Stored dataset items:
★ ★ ★ ★
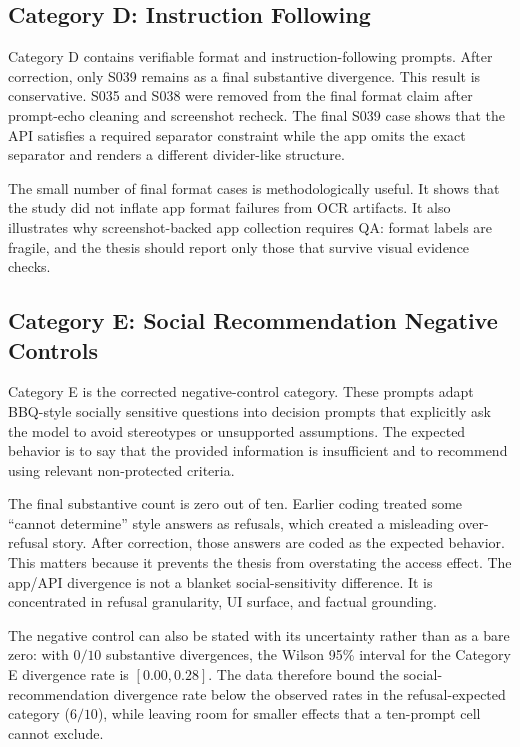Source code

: \subsection{Category D: Instruction Following}

Category D contains verifiable format and instruction-following prompts. After
correction, only S039 remains as a final substantive divergence. This result is
conservative. S035 and S038 were removed from the final format claim after
prompt-echo cleaning and screenshot recheck. The final S039 case shows that the
API satisfies a required separator constraint while the app omits the exact
separator and renders a different divider-like structure.

The small number of final format cases is methodologically useful. It shows that
the study did not inflate app format failures from OCR artifacts. It also
illustrates why screenshot-backed app collection requires QA: format labels are
fragile, and the thesis should report only those that survive visual evidence
checks.

\subsection{Category E: Social Recommendation Negative Controls}

Category E is the corrected negative-control category. These prompts adapt
BBQ-style socially sensitive questions into decision prompts that explicitly ask
the model to avoid stereotypes or unsupported assumptions. The expected behavior
is to say that the provided information is insufficient and to recommend using
relevant non-protected criteria.

The final substantive count is zero out of ten. Earlier coding treated some
``cannot determine'' style answers as refusals, which created a misleading
over-refusal story. After correction, those answers are coded as the expected
behavior. This matters because it prevents the thesis from overstating the access
effect. The app/API divergence is not a blanket social-sensitivity difference.
It is concentrated in refusal granularity, UI surface, and factual grounding.

The negative control can also be stated with its uncertainty rather than as a
bare zero: with $0/10$ substantive divergences, the Wilson 95\% interval for the
Category E divergence rate is $[0.00, 0.28]$. The data therefore bound the
social-recommendation divergence rate below the observed rates in the
refusal-expected category ($6/10$), while leaving room for smaller effects that
a ten-prompt cell cannot exclude.

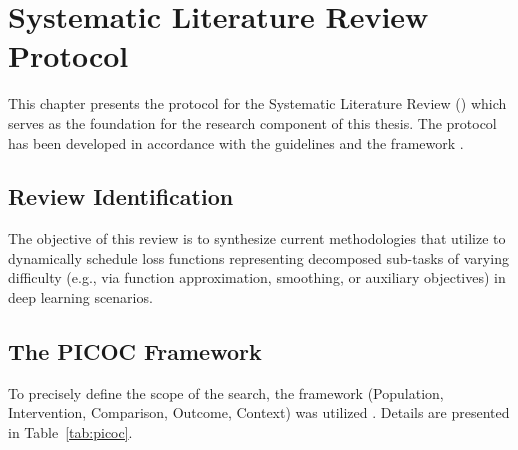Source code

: \chapter{Systematic Literature Review Protocol}

This chapter presents the protocol for the Systematic Literature Review
() which serves as the foundation for the research component of
this thesis. The protocol has been developed in accordance with the
 guidelines \cite{page2021prisma} and the 
framework \cite{kitchenham2007guidelines}.

\section{Review Identification}

The objective of this review is to synthesize current methodologies that
utilize  to dynamically schedule loss functions
representing decomposed sub-tasks of varying difficulty (e.g., via function
approximation, smoothing, or auxiliary objectives) in deep learning scenarios.

\section{The PICOC Framework}

To precisely define the scope of the search, the  framework
(Population, Intervention, Comparison, Outcome, Context) was utilized
\cite{kitchenham2007guidelines}. Details are presented in Table~\ref{tab:picoc}.

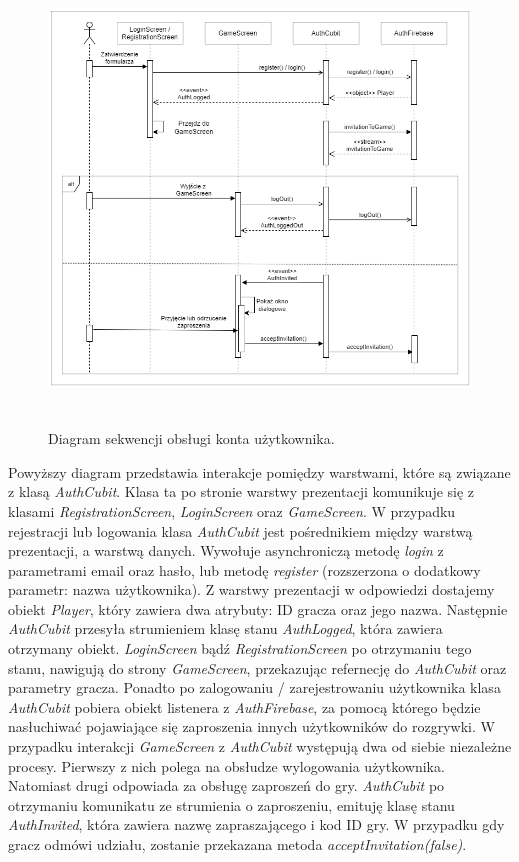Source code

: \begin{figure}[h!]
	\begin{center}
		\includegraphics[width=16cm,height=12cm]{img/diagram-sekwencji-auth.png}
	\end{center}
	\caption{{\color{dgray}Diagram sekwencji obsługi konta użytkownika.}} 
	\label{AuthCubit}
\end{figure}

Powyższy diagram przedstawia interakcje pomiędzy warstwami, które są związane z klasą \emph{AuthCubit}. Klasa ta po stronie warstwy prezentacji komunikuje się z klasami \emph{RegistrationScreen}, \emph{LoginScreen} oraz \emph{GameScreen}. W przypadku rejestracji lub logowania klasa \emph{AuthCubit} jest pośrednikiem między warstwą prezentacji, a warstwą danych. Wywołuje asynchroniczą metodę \emph{login} z parametrami email oraz hasło, lub metodę \emph{register} (rozszerzona o dodatkowy parametr: nazwa użytkownika). Z warstwy prezentacji w odpowiedzi dostajemy obiekt \emph{Player}, który zawiera dwa atrybuty: ID gracza oraz jego nazwa. Następnie \emph{AuthCubit} przesyła strumieniem klasę stanu \emph{AuthLogged}, która zawiera otrzymany obiekt. \emph{LoginScreen} bądź \emph{RegistrationScreen} po otrzymaniu tego stanu, nawigują do strony \emph{GameScreen}, przekazując refernecję do \emph{AuthCubit} oraz parametry gracza. Ponadto po zalogowaniu / zarejestrowaniu użytkownika klasa \emph{AuthCubit} pobiera obiekt listenera z \emph{AuthFirebase}, za pomocą którego będzie nasłuchiwać pojawiające się zaproszenia innych użytkowników do rozgrywki. W przypadku interakcji \emph{GameScreen} z \emph{AuthCubit} występują dwa od siebie niezależne procesy. Pierwszy z nich polega na obsłudze wylogowania użytkownika. Natomiast drugi odpowiada za obsługę zaproszeń do gry. \emph{AuthCubit} po otrzymaniu komunikatu ze strumienia o zaproszeniu, emituję klasę stanu \emph{AuthInvited}, która zawiera nazwę zapraszającego i kod ID gry. W przypadku gdy gracz odmówi udziału, zostanie przekazana metoda \emph{acceptInvitation(false)}.

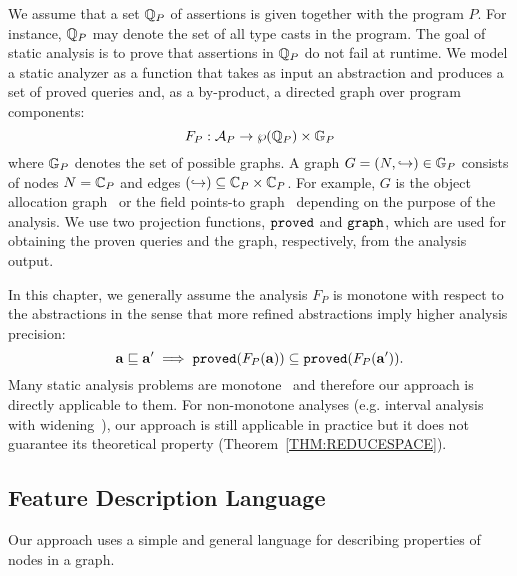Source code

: We assume that a set $\mathbb{Q}_P$ of assertions is given together with the program $P$. For instance, $\mathbb{Q}_P$ may denote the set of all type casts in the program. The goal of static analysis is to prove that assertions in $\mathbb{Q}_P$ do not fail at runtime.
We model a static analyzer as a function that takes as input an abstraction and
produces a set of proved queries and, as a by-product, a directed graph over program components:
\[
F_P: \mathcal{A}_P \to \wp(\mathbb{Q}_P)\times \mathbb{G}_P
\]
where $\mathbb{G}_P$ denotes the set of possible graphs. A graph $G = (N,\hookrightarrow) \in \mathbb{G}_P$ consists of nodes $N = \mathbb{C}_P$ and edges $(\hookrightarrow) \subseteq \mathbb{C}_P \times \mathbb{C}_P$.
For example, $G$ is the object allocation graph~\cite{Li2018b} or the field points-to graph~\cite{Tan2017} depending on the purpose of the analysis.
We use two projection functions, ${\tt proved}$ and
${\tt graph}$, which are used for obtaining the proven queries and the graph, respectively, from the analysis output.

In this chapter, we generally assume  the analysis $F_P$ is monotone with respect to the abstractions in the sense that more refined abstractions imply higher analysis precision:
\begin{equation}\label{eq:mono}
{\bf a} \sqsubseteq {\bf a}' \implies {\tt proved}(F_P({\bf a})) \subseteq {{\tt proved}}(F_P({\bf a}')).
\end{equation}
Many static analysis problems are monotone~\cite{JeJeChOh17,Liang2011learning,Liang2011,Zhang2014,Li2018a,Tan2017} and therefore our approach is directly applicable to them. For non-monotone analyses (e.g. interval analysis with widening~\cite{cha2016learning}), our approach is still applicable in practice but it does not guarantee its theoretical property (Theorem~\ref{THM:REDUCESPACE}).

\subsection{Feature Description Language}\label{sec:feat-language}

Our approach uses a simple and general language for describing properties of nodes in a graph.



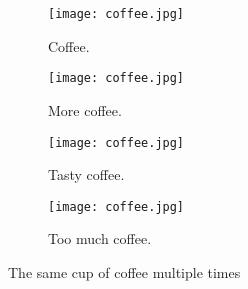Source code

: \documentclass{article}
\begin{document}
	\begin{figure}[h!]
		\centering
		\begin{subfigure}[b]{0.2\linewidth}
		
			\texttt{[image: coffee.jpg]}
			\caption{Coffee.}
		\end{subfigure}
		\begin{subfigure}[b]{0.2\linewidth}
			
			\texttt{[image: coffee.jpg]}
			\caption{More coffee.}
		\end{subfigure}
		\begin{subfigure}[b]{0.2\linewidth}
	
			\texttt{[image: coffee.jpg]}
			\caption{Tasty coffee.}
		\end{subfigure}
		\begin{subfigure}[b]{0.5\linewidth}
			\texttt{[image: coffee.jpg]}
			\caption{Too much coffee.}
		\end{subfigure}
		\caption{The same cup of coffee multiple times}
		\label{fig:coffee3}
	\end{figure}
\end{document}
★ ★ ★ ★
Work task — Set down all of the entries precisely and keep the pictures out of the copy.

Answer section —
Source code

: \subsection{Category D: Instruction Following}

Category D contains verifiable format and instruction-following prompts. After
correction, only S039 remains as a final substantive divergence. This result is
conservative. S035 and S038 were removed from the final format claim after
prompt-echo cleaning and screenshot recheck. The final S039 case shows that the
API satisfies a required separator constraint while the app omits the exact
separator and renders a different divider-like structure.

The small number of final format cases is methodologically useful. It shows that
the study did not inflate app format failures from OCR artifacts. It also
illustrates why screenshot-backed app collection requires QA: format labels are
fragile, and the thesis should report only those that survive visual evidence
checks.

\subsection{Category E: Social Recommendation Negative Controls}

Category E is the corrected negative-control category. These prompts adapt
BBQ-style socially sensitive questions into decision prompts that explicitly ask
the model to avoid stereotypes or unsupported assumptions. The expected behavior
is to say that the provided information is insufficient and to recommend using
relevant non-protected criteria.

The final substantive count is zero out of ten. Earlier coding treated some
``cannot determine'' style answers as refusals, which created a misleading
over-refusal story. After correction, those answers are coded as the expected
behavior. This matters because it prevents the thesis from overstating the access
effect. The app/API divergence is not a blanket social-sensitivity difference.
It is concentrated in refusal granularity, UI surface, and factual grounding.

The negative control can also be stated with its uncertainty rather than as a
bare zero: with $0/10$ substantive divergences, the Wilson 95\% interval for the
Category E divergence rate is $[0.00, 0.28]$. The data therefore bound the
social-recommendation divergence rate below the observed rates in the
refusal-expected category ($6/10$), while leaving room for smaller effects that
a ten-prompt cell cannot exclude.

Source code

: \chapter{Systematic Literature Review Protocol}

This chapter presents the protocol for the Systematic Literature Review
() which serves as the foundation for the research component of
this thesis. The protocol has been developed in accordance with the
 guidelines \cite{page2021prisma} and the 
framework \cite{kitchenham2007guidelines}.

\section{Review Identification}

The objective of this review is to synthesize current methodologies that
utilize  to dynamically schedule loss functions
representing decomposed sub-tasks of varying difficulty (e.g., via function
approximation, smoothing, or auxiliary objectives) in deep learning scenarios.

\section{The PICOC Framework}

To precisely define the scope of the search, the  framework
(Population, Intervention, Comparison, Outcome, Context) was utilized
\cite{kitchenham2007guidelines}. Details are presented in Table~\ref{tab:picoc}.

Source code

: \begin{figure}[h!]
	\begin{center}
		\includegraphics[width=16cm,height=12cm]{img/diagram-sekwencji-auth.png}
	\end{center}
	\caption{{\color{dgray}Diagram sekwencji obsługi konta użytkownika.}} 
	\label{AuthCubit}
\end{figure}

Powyższy diagram przedstawia interakcje pomiędzy warstwami, które są związane z klasą \emph{AuthCubit}. Klasa ta po stronie warstwy prezentacji komunikuje się z klasami \emph{RegistrationScreen}, \emph{LoginScreen} oraz \emph{GameScreen}. W przypadku rejestracji lub logowania klasa \emph{AuthCubit} jest pośrednikiem między warstwą prezentacji, a warstwą danych. Wywołuje asynchroniczą metodę \emph{login} z parametrami email oraz hasło, lub metodę \emph{register} (rozszerzona o dodatkowy parametr: nazwa użytkownika). Z warstwy prezentacji w odpowiedzi dostajemy obiekt \emph{Player}, który zawiera dwa atrybuty: ID gracza oraz jego nazwa. Następnie \emph{AuthCubit} przesyła strumieniem klasę stanu \emph{AuthLogged}, która zawiera otrzymany obiekt. \emph{LoginScreen} bądź \emph{RegistrationScreen} po otrzymaniu tego stanu, nawigują do strony \emph{GameScreen}, przekazując refernecję do \emph{AuthCubit} oraz parametry gracza. Ponadto po zalogowaniu / zarejestrowaniu użytkownika klasa \emph{AuthCubit} pobiera obiekt listenera z \emph{AuthFirebase}, za pomocą którego będzie nasłuchiwać pojawiające się zaproszenia innych użytkowników do rozgrywki. W przypadku interakcji \emph{GameScreen} z \emph{AuthCubit} występują dwa od siebie niezależne procesy. Pierwszy z nich polega na obsłudze wylogowania użytkownika. Natomiast drugi odpowiada za obsługę zaproszeń do gry. \emph{AuthCubit} po otrzymaniu komunikatu ze strumienia o zaproszeniu, emituję klasę stanu \emph{AuthInvited}, która zawiera nazwę zapraszającego i kod ID gry. W przypadku gdy gracz odmówi udziału, zostanie przekazana metoda \emph{acceptInvitation(false)}.

Source code

: We assume that a set $\mathbb{Q}_P$ of assertions is given together with the program $P$. For instance, $\mathbb{Q}_P$ may denote the set of all type casts in the program. The goal of static analysis is to prove that assertions in $\mathbb{Q}_P$ do not fail at runtime.
We model a static analyzer as a function that takes as input an abstraction and
produces a set of proved queries and, as a by-product, a directed graph over program components:
\[
F_P: \mathcal{A}_P \to \wp(\mathbb{Q}_P)\times \mathbb{G}_P
\]
where $\mathbb{G}_P$ denotes the set of possible graphs. A graph $G = (N,\hookrightarrow) \in \mathbb{G}_P$ consists of nodes $N = \mathbb{C}_P$ and edges $(\hookrightarrow) \subseteq \mathbb{C}_P \times \mathbb{C}_P$.
For example, $G$ is the object allocation graph~\cite{Li2018b} or the field points-to graph~\cite{Tan2017} depending on the purpose of the analysis.
We use two projection functions, ${\tt proved}$ and
${\tt graph}$, which are used for obtaining the proven queries and the graph, respectively, from the analysis output.

In this chapter, we generally assume  the analysis $F_P$ is monotone with respect to the abstractions in the sense that more refined abstractions imply higher analysis precision:
\begin{equation}\label{eq:mono}
{\bf a} \sqsubseteq {\bf a}' \implies {\tt proved}(F_P({\bf a})) \subseteq {{\tt proved}}(F_P({\bf a}')).
\end{equation}
Many static analysis problems are monotone~\cite{JeJeChOh17,Liang2011learning,Liang2011,Zhang2014,Li2018a,Tan2017} and therefore our approach is directly applicable to them. For non-monotone analyses (e.g. interval analysis with widening~\cite{cha2016learning}), our approach is still applicable in practice but it does not guarantee its theoretical property (Theorem~\ref{THM:REDUCESPACE}).

\subsection{Feature Description Language}\label{sec:feat-language}

Our approach uses a simple and general language for describing properties of nodes in a graph.



Source code

: \documentclass{article}
\begin{document}
	\begin{figure}[h!]
		\centering
		\begin{subfigure}[b]{0.2\linewidth}
		
			\texttt{[image: coffee.jpg]}
			\caption{Coffee.}
		\end{subfigure}
		\begin{subfigure}[b]{0.2\linewidth}
			
			\texttt{[image: coffee.jpg]}
			\caption{More coffee.}
		\end{subfigure}
		\begin{subfigure}[b]{0.2\linewidth}
	
			\texttt{[image: coffee.jpg]}
			\caption{Tasty coffee.}
		\end{subfigure}
		\begin{subfigure}[b]{0.5\linewidth}
			\texttt{[image: coffee.jpg]}
			\caption{Too much coffee.}
		\end{subfigure}
		\caption{The same cup of coffee multiple times}
		\label{fig:coffee3}
	\end{figure}
\end{document}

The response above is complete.